PowerPC 970 Running at 2.5 GHz
kuwan writes "IBM has just released a press release that indicates they have the new PowerPC 970 running at 1.8 to 2.5 GHz making it 'the fastest PowerPC so far.' IBM's original estimates were to have the chip running at 1.4 to 1.8 GHz at introduction, so this is very good news for those of us hoping Apple will use this as their next-generation chip."
Here you can find a more technical details than just press release.
Here is the actual spec about the PowerPC 970.
Ars Technica articles. Apparently, PPC 970 just last year's news. The real news is just the cranked-up speed...
--
Error 500: Internal sig error
"First of all, what is the processor that Apple using now? Isn't it some sort of PowerPC already? I see this one supports Altivec and I know that G3 and G4 Apple computers have the same instruction sets. Is this just another implementation, or is G3 and G4 relatives of this new processor?"
Apple does currently use a PowerPC processor in their computers. They have for the past eight years or so. Currently they're using the "750" edition, a'la G3 and G4, which are supplied by both IBM and Motorola.
"Second: what operating system does the IBM PowerPC run?"
The IBM machines with these series of microprocessors are things like the later generation AS/400s and RS/6000's. There are also some workstation machines (both badged as such and badged differently) with IBM PowerPCs in them. AS/400s use OS/400. RS/6000s can run many different OSes, including Linux and AIX.
"I suspect that the article is just confusing and processor itself is not made by IBM. Right??"
Wrong, at least on who makes the microprocessor. Motorola hasn't been doing so well lately, and even early on they had to deal with IBM to meet quota. IBM's hand in the PowerPC line is visible in Macintosh 5200's, which were common schoolroom computers that are starting to be end-of-lifed.

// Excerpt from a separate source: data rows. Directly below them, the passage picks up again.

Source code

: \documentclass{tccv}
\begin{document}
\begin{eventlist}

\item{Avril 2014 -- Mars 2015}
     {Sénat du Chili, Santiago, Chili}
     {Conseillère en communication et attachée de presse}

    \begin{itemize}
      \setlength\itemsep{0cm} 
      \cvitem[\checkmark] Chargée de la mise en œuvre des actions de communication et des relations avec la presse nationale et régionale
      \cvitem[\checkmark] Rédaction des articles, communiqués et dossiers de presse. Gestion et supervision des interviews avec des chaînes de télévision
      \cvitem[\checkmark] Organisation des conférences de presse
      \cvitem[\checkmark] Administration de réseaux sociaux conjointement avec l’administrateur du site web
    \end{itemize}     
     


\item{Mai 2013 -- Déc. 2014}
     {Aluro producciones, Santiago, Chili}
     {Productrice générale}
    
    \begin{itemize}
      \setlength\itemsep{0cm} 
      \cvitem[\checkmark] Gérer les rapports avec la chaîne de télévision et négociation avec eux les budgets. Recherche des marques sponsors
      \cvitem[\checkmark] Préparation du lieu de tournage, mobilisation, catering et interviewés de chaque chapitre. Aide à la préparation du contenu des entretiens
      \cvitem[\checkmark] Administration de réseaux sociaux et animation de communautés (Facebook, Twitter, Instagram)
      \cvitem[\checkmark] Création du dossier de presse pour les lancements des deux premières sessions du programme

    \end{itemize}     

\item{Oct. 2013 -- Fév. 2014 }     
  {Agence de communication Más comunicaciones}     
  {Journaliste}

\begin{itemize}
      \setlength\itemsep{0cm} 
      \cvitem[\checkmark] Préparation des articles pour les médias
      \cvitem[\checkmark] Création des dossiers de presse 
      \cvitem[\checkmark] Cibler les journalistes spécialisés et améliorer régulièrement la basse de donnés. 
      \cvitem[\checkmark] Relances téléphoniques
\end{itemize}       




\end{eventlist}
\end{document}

They're dating back to August 1996 or so.
IBM had PL/1, with syntax worse than JOSS,
And everywhere the language went, it was a total loss...
From reading the specs it says:
9 Fetch, Decode Stages
5-13 OoO Execute Stages
2-3 Dispatch, Commit
So at total of 16-25 pipelined stages. I also notice that the longest(25) is for the Alti-Vec engine. This is very comparable to Pentium 4 which has 26 pipelined stages, although Pentium 4 does not have a vector engine.
Where the Music Matters
here is some info i found.. might help:c hdocs/A1387A29AC1C2AE087256C5200611780
SPECint2000
- 937 @ 1.8 GHz
SPECfp2000
- 1051 @ 1.8 GHz
Dhrystone MIPS
- 5220 @ 1.8 GHz
- 2.9 DMIPS / MHz
Additional Performance
- Peak scalar GFLOPS = 7.2
- Peak SIMD GFLOPS = 14.4
- RC5 : 18M keys/sec
Unfortunately at the very bottom it says that some of this are estimates.. here is the link where I got the info: http://www-3.ibm.com/chips/techlib/techlib.nsf/te
Because we're all too lazy to copy/paste
OK, Everyone who wants to understand which processor is fastest should really take a course on processors. Here's the (condensed) deal with the MHz myth:
All other things being equal, faster clock frequency = faster processor. The trick is in the magic words "all other things being equal". If I have a 1 GHz G4 and overclock it to 1.8GHz it will be faster. That's because the processor is using the exact same process but all the steps in the process suddenly take less time.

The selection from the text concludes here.